Task instructions: In the data below, locate each line with the word "were" and list it.

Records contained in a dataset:
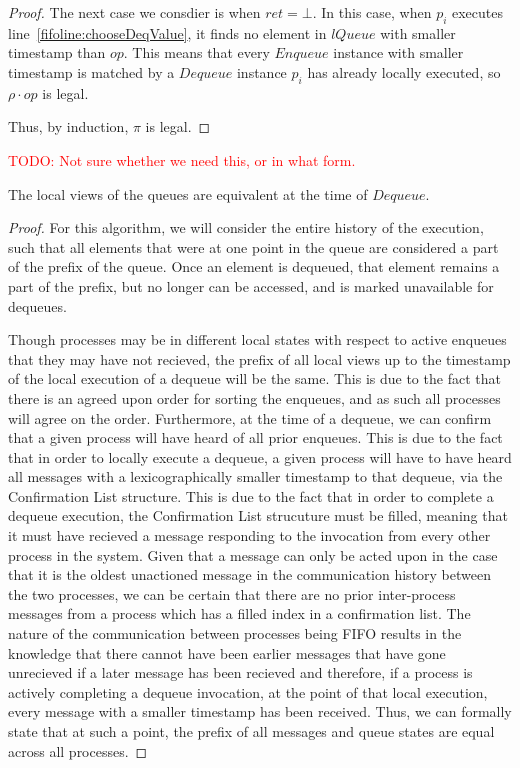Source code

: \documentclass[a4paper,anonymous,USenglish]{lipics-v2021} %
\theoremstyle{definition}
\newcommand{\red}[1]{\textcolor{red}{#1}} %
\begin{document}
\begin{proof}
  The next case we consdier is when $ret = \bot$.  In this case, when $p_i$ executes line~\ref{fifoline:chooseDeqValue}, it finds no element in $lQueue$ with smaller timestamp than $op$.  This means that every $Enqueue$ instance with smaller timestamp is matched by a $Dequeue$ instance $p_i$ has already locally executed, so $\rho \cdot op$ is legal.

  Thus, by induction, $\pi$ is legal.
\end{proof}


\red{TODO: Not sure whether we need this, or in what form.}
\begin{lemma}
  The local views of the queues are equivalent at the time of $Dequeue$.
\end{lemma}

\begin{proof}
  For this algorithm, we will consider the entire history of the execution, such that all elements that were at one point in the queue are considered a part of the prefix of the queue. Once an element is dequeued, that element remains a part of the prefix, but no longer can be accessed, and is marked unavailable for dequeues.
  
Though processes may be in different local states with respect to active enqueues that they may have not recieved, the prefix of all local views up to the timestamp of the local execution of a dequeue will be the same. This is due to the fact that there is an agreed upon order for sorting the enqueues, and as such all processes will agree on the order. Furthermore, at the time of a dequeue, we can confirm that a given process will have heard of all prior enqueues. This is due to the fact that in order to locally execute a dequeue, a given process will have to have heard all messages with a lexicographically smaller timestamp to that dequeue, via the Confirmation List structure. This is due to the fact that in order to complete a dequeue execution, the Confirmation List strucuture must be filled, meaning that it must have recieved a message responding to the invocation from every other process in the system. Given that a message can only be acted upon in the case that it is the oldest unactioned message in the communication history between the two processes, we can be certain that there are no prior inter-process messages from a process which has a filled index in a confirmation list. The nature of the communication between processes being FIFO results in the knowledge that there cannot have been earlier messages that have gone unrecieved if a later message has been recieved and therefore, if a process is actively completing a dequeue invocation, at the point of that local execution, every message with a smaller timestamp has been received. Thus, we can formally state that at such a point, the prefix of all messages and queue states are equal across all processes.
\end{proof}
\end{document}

...

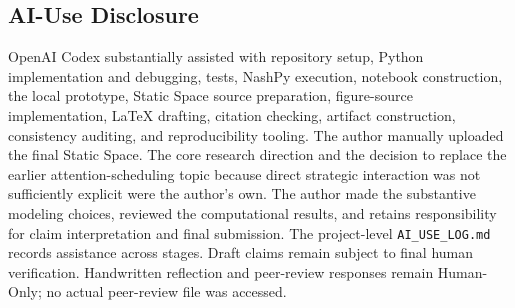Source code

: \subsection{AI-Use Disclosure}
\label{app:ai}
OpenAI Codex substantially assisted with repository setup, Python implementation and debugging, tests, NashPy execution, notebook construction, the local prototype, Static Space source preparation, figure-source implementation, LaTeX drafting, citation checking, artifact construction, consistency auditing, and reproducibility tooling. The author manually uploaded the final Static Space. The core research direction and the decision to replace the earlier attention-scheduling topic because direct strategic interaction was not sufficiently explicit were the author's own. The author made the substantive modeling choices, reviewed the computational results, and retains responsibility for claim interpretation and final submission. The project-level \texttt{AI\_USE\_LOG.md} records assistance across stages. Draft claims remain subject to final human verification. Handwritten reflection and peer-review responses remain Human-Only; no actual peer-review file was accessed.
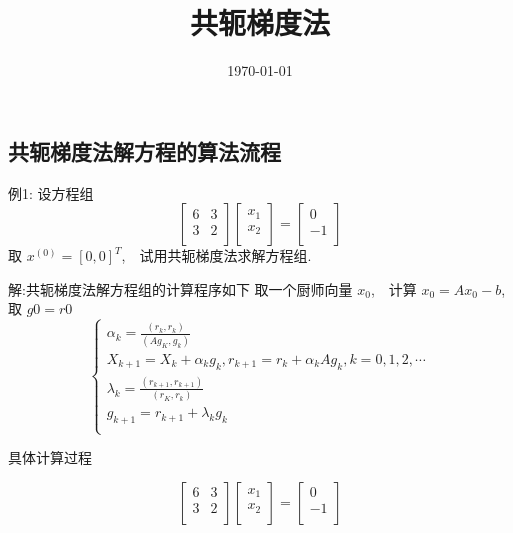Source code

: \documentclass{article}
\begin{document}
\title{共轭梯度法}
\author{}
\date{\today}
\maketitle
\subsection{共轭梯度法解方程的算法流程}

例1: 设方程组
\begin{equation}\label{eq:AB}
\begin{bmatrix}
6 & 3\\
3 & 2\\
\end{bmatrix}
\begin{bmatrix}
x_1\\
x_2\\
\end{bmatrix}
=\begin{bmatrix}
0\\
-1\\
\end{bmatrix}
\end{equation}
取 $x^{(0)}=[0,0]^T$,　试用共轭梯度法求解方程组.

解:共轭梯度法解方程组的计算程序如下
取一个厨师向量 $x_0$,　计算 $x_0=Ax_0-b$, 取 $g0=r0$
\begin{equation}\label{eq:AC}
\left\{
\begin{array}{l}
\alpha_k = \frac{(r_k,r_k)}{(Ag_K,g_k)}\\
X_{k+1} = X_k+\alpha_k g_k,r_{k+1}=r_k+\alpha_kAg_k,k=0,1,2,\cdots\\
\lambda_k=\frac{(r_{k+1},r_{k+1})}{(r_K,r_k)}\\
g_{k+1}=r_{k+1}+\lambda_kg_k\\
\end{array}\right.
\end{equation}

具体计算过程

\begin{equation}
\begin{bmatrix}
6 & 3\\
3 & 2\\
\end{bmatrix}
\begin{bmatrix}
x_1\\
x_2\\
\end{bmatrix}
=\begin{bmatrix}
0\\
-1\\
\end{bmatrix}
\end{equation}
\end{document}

Solution for this task:
  For this algorithm, we will consider the entire history of the execution, such that all elements that were at one point in the queue are considered a part of the prefix of the queue. Once an element is dequeued, that element remains a part of the prefix, but no longer can be accessed, and is marked unavailable for dequeues.
OpenAI Codex substantially assisted with repository setup, Python implementation and debugging, tests, NashPy execution, notebook construction, the local prototype, Static Space source preparation, figure-source implementation, LaTeX drafting, citation checking, artifact construction, consistency auditing, and reproducibility tooling. The author manually uploaded the final Static Space. The core research direction and the decision to replace the earlier attention-scheduling topic because direct strategic interaction was not sufficiently explicit were the author's own. The author made the substantive modeling choices, reviewed the computational results, and retains responsibility for claim interpretation and final submission. The project-level \texttt{AI\_USE\_LOG.md} records assistance across stages. Draft claims remain subject to final human verification. Handwritten reflection and peer-review responses remain Human-Only; no actual peer-review file was accessed.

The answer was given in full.